Au final, l’annihilation de la souveraineté au nom de l’identité, alors que il ne saurait y avoir une quelconque identité sans souveraineté. Et quid sur le rétablissement de l’autorité, essentiellement celle de l’école, sans la refondation radicale du baccalauréat ? Autre point : l’ « Opération ronces » que l’éditorialiste avait évoquée en 2016 serait-elle réalisée ? Et que penser de sa ligne idéologique, libérale-conservatrice, voire libérale-nationale ? Avec le nom du parti, « Reconquête », avec ce « R » très singulier, signifiant la « reconquista » d’antan, mais pour que la République conserve une place en Grand dans un certain Orient… Un « en même temps ». Sociologiquement, Zemmour ne fait que glaner des électeurs de François Fillon de 2017 et non les classes populaires, les victimes de la globalisation dont l’abstention risque d’être déterminante, et bien qu’une partie d’entre elles reste fidèle à Marine Le Pen, la candidate du RN. Car comment pourrait-il les attirer puisqu’il ne veut rompre ni avec l’Union européenne ni avec l’euro, ces deux chevaux de Troie de la mondialisation financière et marchande ? Clairement, l’ancienne plume du Figaro feint d’ignorer qu’il n’est pas une norme, une règle ou une loi qui ne regarde le pays voisin, notamment une de nos capitales fédérales que sont Bruxelles, Berlin ou Washington.

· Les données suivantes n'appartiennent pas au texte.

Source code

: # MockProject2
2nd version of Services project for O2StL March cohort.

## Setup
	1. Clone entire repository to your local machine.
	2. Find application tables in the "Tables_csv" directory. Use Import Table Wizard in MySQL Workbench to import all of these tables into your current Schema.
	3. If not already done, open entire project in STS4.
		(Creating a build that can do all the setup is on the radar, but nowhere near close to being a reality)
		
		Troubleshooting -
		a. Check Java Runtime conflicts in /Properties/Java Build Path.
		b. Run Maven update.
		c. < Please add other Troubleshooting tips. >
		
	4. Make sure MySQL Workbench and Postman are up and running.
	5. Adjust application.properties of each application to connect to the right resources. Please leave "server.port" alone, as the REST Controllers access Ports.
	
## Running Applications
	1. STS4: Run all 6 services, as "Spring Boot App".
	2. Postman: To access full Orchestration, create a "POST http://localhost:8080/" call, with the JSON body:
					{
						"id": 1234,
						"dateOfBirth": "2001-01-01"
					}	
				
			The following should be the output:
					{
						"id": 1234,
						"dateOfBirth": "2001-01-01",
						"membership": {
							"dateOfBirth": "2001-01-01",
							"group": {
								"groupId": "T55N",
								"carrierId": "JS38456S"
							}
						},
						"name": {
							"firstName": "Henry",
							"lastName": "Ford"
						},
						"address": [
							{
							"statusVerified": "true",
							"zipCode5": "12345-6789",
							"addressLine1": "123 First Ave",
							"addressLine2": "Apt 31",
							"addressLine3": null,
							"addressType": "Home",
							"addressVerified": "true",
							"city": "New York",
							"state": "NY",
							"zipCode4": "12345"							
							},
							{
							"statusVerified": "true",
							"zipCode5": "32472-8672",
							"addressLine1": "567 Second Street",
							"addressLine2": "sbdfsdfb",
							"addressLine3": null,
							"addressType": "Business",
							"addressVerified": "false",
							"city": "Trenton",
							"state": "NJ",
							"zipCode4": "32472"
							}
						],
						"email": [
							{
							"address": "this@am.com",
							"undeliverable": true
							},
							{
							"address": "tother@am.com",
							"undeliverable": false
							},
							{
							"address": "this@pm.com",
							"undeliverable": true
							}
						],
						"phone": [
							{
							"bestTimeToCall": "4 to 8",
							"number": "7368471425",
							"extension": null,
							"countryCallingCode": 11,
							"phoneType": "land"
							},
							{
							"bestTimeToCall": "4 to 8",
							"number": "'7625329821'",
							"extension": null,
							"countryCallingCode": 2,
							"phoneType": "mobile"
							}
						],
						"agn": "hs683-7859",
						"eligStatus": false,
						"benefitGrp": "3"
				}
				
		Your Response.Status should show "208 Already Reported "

Ce qui explique les limites de sa politique économique : stimuler tant la demande (Keynes) que l’offre (Ricardo), le tout signifiant la perpétuelle soumission aux banques centrales (contre Hayek).

 

« Comment Eric Zemmour pourrait-il attirer les classes populaires puisqu’il ne veut rompre ni avec l’Union européenne ni avec l’euro, ces deux chevaux de Troie de la mondialisation financière et marchande ? »

 

Des limites, autrement dit des faiblesses. D’ailleurs, des sympathisants de la cause nationale ont reçu un courrier rédigé par son staff, et dont le mot d’ordre est le suivant : « Si vous êtes angoissé, comme moi, de voir la France disparaître, faites entendre votre voix, répondez à ce courrier et créons ensemble une vague immense pour sauver notre patrie ! » Pour obtenir des réponses à un questionnaire, non sans redite de la « démocratie participative » de Ségolène Royal (2007) ; non sans macronité dans la méthode. A priori, Zemmour ne veut pas renverser la table, le politique devant finalement contredire, voire effacer, l’intellectuel, l’auteur de Mélancolie française (2010), surtout le lecteur de Fractures françaises, du géographe Christophe Guilluy. Un européisme nouveau pour celui qui était un authentique souverainiste. Il sait, donc, que le référendum qu’il propose contre l’immigration de masse se heurtera aux juridictions européennes ainsi qu’aux plus hautes instances internationales. Et il fait fi des lobbies qui font la pluie et le mauvais temps en France depuis des décennies : banques d’affaires, cabinets de conseil, agences de renseignement, chefs (nord-)africains… Concrètement, compte-t-il faire la guerre aux trafiquants de cannabis, les sujets d’un allié soi-disant incontournable dans la lutte contre le djihadisme ? En outre, qu’il ait accepté de se rendre à l’émission « Face à baba » de Cyril Hanouna a de quoi désarçonner. Précisément, on ne peut que déplorer que l’ex-journaliste ait cédé aux injonctions de ses financiers et de ses communicants, en particulier de sa compagne Sarah Knafo, le véritable maître d’œuvre de toute cette opération médiatico-politique. Pour parler vrai, la stratégie du couple bien connue en démocratie libérale : Hollande/Royale, Bill/Hillary (Clinton), Kouchner/Ockrent, etc. Avec un programme qui n’est pas en phase avec les aspirations profondes des Français : Trump dans la forme, Orbán dans le fond. Bien que de sincères nationalistes, tel le mégrétiste Jean-Yves Le Gallou, composent le bureau politique de Reconquête. Mais comment nier le fait que la course présidentielle ait perdu toute sa substance, celle-ci ne se réduisant plus qu’à une course de petits chevaux, dont chacun fait l’objet d’une spéculation quasi-boursière ; Emmanuel Macron soutenu par Xavier Niel et Bernard Arnault, Éric Zemmour soutenu par Vincent Bolloré ?

 

« Comment nier le fait que la course présidentielle ait perdu toute sa substance, celle-ci ne se réduisant plus qu’à une course de petits chevaux, dont chacun fait l’objet d’une spéculation quasi-boursière ; Emmanuel Macron soutenu par Xavier Niel et Bernard Arnault, Éric Zemmour soutenu par Vincent Bolloré ? »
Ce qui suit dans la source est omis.